◆ Instructions to follow
Sift the listing for lines that hold the string "stronger" and pull them out.
'''
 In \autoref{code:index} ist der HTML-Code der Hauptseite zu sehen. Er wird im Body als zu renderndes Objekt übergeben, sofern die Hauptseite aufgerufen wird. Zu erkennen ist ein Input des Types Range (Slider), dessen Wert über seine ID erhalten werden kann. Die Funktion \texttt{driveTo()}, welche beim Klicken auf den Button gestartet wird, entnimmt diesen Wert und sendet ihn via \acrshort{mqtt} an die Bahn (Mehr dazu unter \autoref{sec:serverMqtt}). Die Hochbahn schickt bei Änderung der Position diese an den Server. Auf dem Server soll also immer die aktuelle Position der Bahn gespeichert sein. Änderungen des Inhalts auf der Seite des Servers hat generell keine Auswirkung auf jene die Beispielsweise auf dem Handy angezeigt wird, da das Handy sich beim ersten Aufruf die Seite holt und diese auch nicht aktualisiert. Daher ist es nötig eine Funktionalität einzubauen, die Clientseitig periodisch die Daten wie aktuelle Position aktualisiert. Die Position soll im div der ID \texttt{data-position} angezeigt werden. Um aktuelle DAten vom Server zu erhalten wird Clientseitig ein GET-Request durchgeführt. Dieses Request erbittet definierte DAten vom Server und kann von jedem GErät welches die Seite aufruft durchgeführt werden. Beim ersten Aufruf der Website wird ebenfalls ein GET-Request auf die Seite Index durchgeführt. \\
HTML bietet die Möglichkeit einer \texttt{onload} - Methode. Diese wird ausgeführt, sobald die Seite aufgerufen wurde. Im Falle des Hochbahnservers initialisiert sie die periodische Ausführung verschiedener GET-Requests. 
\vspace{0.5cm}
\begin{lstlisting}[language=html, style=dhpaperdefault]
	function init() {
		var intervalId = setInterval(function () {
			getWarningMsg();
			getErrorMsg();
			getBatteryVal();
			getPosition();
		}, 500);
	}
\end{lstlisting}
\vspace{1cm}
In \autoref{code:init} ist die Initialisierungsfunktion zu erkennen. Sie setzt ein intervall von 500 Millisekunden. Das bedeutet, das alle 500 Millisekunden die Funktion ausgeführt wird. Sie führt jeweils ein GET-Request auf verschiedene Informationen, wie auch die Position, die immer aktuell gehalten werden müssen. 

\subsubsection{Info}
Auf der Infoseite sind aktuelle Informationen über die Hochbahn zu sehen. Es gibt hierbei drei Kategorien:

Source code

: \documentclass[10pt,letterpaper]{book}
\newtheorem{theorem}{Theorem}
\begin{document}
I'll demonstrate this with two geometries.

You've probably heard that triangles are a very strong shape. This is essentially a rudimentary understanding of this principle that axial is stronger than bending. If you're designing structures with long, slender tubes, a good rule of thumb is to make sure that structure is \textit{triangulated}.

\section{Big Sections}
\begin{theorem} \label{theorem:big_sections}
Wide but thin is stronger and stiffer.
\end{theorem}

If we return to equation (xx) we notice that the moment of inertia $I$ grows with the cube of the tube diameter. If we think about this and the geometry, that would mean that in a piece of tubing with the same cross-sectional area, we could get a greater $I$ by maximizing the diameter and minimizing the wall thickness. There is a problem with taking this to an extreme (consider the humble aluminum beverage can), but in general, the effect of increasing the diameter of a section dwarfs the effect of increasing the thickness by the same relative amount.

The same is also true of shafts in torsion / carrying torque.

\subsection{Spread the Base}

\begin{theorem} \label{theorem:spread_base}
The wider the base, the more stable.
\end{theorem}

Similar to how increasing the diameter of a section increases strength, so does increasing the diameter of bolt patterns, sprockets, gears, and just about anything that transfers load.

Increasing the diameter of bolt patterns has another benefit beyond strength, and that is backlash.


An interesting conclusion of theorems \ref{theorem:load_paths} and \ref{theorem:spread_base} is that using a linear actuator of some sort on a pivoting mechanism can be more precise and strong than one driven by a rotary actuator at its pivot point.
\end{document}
'''
◆ Response to this exercise
You've probably heard that triangles are a very strong shape. This is essentially a rudimentary understanding of this principle that axial is stronger than bending. If you're designing structures with long, slender tubes, a good rule of thumb is to make sure that structure is \textit{triangulated}.
Wide but thin is stronger and stiffer.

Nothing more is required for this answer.